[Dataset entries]
§

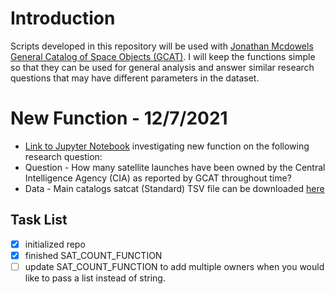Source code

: # Introduction
Scripts developed in this repository will be used with [Jonathan Mcdowels General Catalog of Space Objects (GCAT)](https://planet4589.org/space/gcat/). I will keep the functions simple so that they can be used for general analysis and answer similar research questions that may have different parameters in the dataset.

# New Function - 12/7/2021 
* [Link to Jupyter Notebook](https://github.com/Corey4005/McDowell-GCAT-Scripts-/blob/main/Analysis_1.ipynb) investigating new function on the following research question:
* Question - How many satellite launches have been owned by the Central Intelligence Agency (CIA) as reported by GCAT throughout time? 
* Data - Main catalogs satcat (Standard) TSV file can be downloaded [here](https://planet4589.org/space/gcat/tsv/cat/satcat.tsv)

## Task List
* [x] initialized repo
* [x] finished SAT_COUNT_FUNCTION
* [ ] update SAT_COUNT_FUNCTION to add multiple owners when you would like to pass a list instead of string.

§

Every line above that holds the string "https" should be copied out.

Scripts developed in this repository will be used with [Jonathan Mcdowels General Catalog of Space Objects (GCAT)](https://planet4589.org/space/gcat/). I will keep the functions simple so that they can be used for general analysis and answer similar research questions that may have different parameters in the dataset.
* [Link to Jupyter Notebook](https://github.com/Corey4005/McDowell-GCAT-Scripts-/blob/main/Analysis_1.ipynb) investigating new function on the following research question:
* Data - Main catalogs satcat (Standard) TSV file can be downloaded [here](https://planet4589.org/space/gcat/tsv/cat/satcat.tsv)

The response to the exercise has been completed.